Ray Jordan, Adjunct Professor at SMU’s Simmons School of Education, will lead “An Introduction to Black Theology” course as part of the Perkins Summit for Faith and Learning on March 19-20. This course will examine the relationship of African Americans with Christianity and the Church by asking “Why Black Theology?” and “What is Black Theology,” and “Why Black Theology, Now?”
In addition to teaching graduate level courses in the SMU Liberal Studies program, Jordan is a pastor at First Community Church, a UCC congregation in Dallas, and a consultant to churches and corporations in diversity and inclusion. We asked him to share a preview of the course; here are excerpts.
Can you explain what you mean by Black theology?
The Black Church has often been called an ‘invisible institution’ because it was created during the era of slavery, when enslaved Africans had few, if any, rights at all. Particularly any rights that had to be acknowledged by the greater society.
Faith was one of the very few areas in which enslaved Black people had some autonomy or agency. Interestingly enough, while they were given the faith of their slave masters, they didn’t accept it wholeheartedly. They saw it, interpreted it, and expressed it through a unique lens. Other than the indigenous faith of Native Americans, Black Theology was one of the first, if not the very first, faith systems on American soil. The faith of white colonial folks and later white Americans was really the faith of European traditions brought with them. The faith of enslaved Africans was unique, and continues to be unique, in the ways African Americans interpret the text and express their faith through lived experience and social consciousness.

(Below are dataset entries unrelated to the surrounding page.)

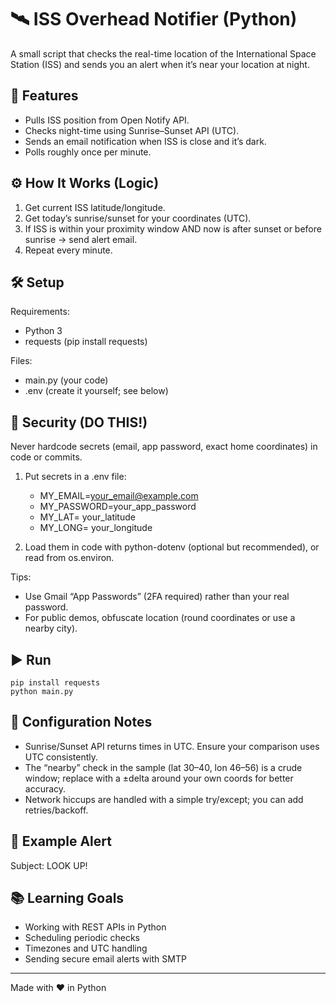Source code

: # 🛰 ISS Overhead Notifier (Python)

A small script that checks the real-time location of the International Space Station (ISS) and sends you an alert when it’s near your location at night.

## 🚀 Features
- Pulls ISS position from Open Notify API.
- Checks night-time using Sunrise–Sunset API (UTC).
- Sends an email notification when ISS is close and it’s dark.
- Polls roughly once per minute.

## ⚙️ How It Works (Logic)
1) Get current ISS latitude/longitude.  
2) Get today’s sunrise/sunset for your coordinates (UTC).  
3) If ISS is within your proximity window AND now is after sunset or before sunrise → send alert email.  
4) Repeat every minute.

## 🛠 Setup
Requirements:
- Python 3
- requests (pip install requests)

Files:
- main.py (your code)
- .env (create it yourself; see below)

## 🔐 Security (DO THIS!)
Never hardcode secrets (email, app password, exact home coordinates) in code or commits.

1) Put secrets in a .env file:
   - MY_EMAIL=your_email@example.com
   - MY_PASSWORD=your_app_password
   - MY_LAT= your_latitude
   - MY_LONG= your_longitude

2) Load them in code with python-dotenv (optional but recommended), or read from os.environ.

Tips:
- Use Gmail “App Passwords” (2FA required) rather than your real password.
- For public demos, obfuscate location (round coordinates or use a nearby city).

## ▶️ Run
```
pip install requests
python main.py
```
## 🧭 Configuration Notes
- Sunrise/Sunset API returns times in UTC. Ensure your comparison uses UTC consistently.
- The “nearby” check in the sample (lat 30–40, lon 46–56) is a crude window; replace with a ±delta around your own coords for better accuracy.
- Network hiccups are handled with a simple try/except; you can add retries/backoff.

## 🧪 Example Alert
Subject: LOOK UP!

## 📚 Learning Goals
- Working with REST APIs in Python
- Scheduling periodic checks
- Timezones and UTC handling
- Sending secure email alerts with SMTP

---  
Made with ❤️ in Python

In the course, we will take a look at what is unique about Black Theology – how it can serve not only persons of African descent but the greater society as well.

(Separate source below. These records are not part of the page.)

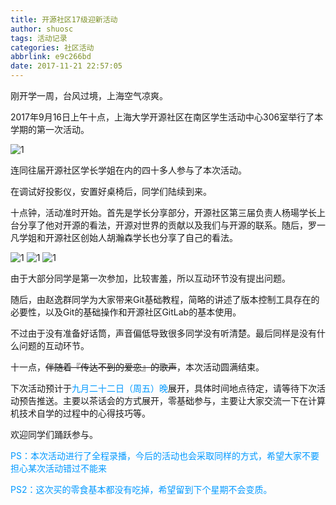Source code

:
 ```yaml
---
title: 开源社区17级迎新活动
author: shuosc
tags: 活动记录
categories: 社区活动
abbrlink: e9c266bd
date: 2017-11-21 22:57:05
---
```

刚开学一周，台风过境，上海空气凉爽。

2017年9月16日上午十点，上海大学开源社区在南区学生活动中心306室举行了本学期的第一次活动。

![1](../img/17秋/1.1.jpg)

连同往届开源社区学长学姐在内的四十多人参与了本次活动。

在调试好投影仪，安置好桌椅后，同学们陆续到来。

十点钟，活动准时开始。首先是学长分享部分，开源社区第三届负责人杨瑒学长上台分享了他对开源的看法，开源对世界的贡献以及我们与开源的联系。随后，罗一凡学姐和开源社区创始人胡瀚森学长也分享了自己的看法。

<!--more-->

![1](../img/17秋/1.2.jpg)
![1](../img/17秋/1.3.jpg)
![1](../img/17秋/1.4.jpg)

由于大部分同学是第一次参加，比较害羞，所以互动环节没有提出问题。

随后，由赵逸群同学为大家带来Git基础教程，简略的讲述了版本控制工具存在的必要性，以及Git的基础操作和开源社区GitLab的基本使用。

不过由于没有准备好话筒，声音偏低导致很多同学没有听清楚。最后同样是没有什么问题的互动环节。

十一点，~~伴随着『传达不到的爱恋』的歌声~~，本次活动圆满结束。

下次活动预计于<font color=#0099ff>九月二十二日（周五）晚</font>展开，具体时间地点待定，请等待下次活动预告推送。主要以茶话会的方式展开，零基础参与，主要让大家交流一下在计算机技术自学的过程中的心得技巧等。

欢迎同学们踊跃参与。

<font color=#0099ff>
PS：本次活动进行了全程录播，今后的活动也会采取同样的方式，希望大家不要担心某次活动错过不能来

PS2：这次买的零食基本都没有吃掉，希望留到下个星期不会变质。
</font>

Can you give an example of how Black theology is unique?
The term “Black Theology” was crafted in the late 1960s and early 1970s, primarily by the father of Black Liberation Theology, Dr. James Cone, a storied and beloved academic, theologian and Methodist minister. He began to formulate the idea of Black Theology around the idea of human dignity and as a response to the Civil Rights and Black Power Movements. That was really the calling card. He was one of the first to document Black Theology in an academic sense. He interpreted it for the masses, created hermeneutics and an exegesis, and made it into an academic discipline.
The core of Black Theology and the ways it is unique go all the way back to the era of slavery. It was centered around an idea we would think of as human rights today. But really, at the core, it’s better thought of as human dignity, as captured by a centuries-old saying in African American religious circles: “The god in the belly of the slave ship was not the same god on the decks of the slave ship.”
African slaves, from the beginning, would’ve come from myriad religious expressions, such as Islam and ancestral worship. What they garnered from their introduction to Christianity was the idea of human dignity. The idea that every human being is made in the image of their creator and therefore every human being is deserving and worthy of dignity, respect, love and compassion. But that is not what they were experiencing. From the very beginning, Black folks were beginning to look at their white counterparts, scratching their heads, and saying, “Hmm. You are using a text that says, ‘Love your neighbor as yourself’ but you’re not practicing it.”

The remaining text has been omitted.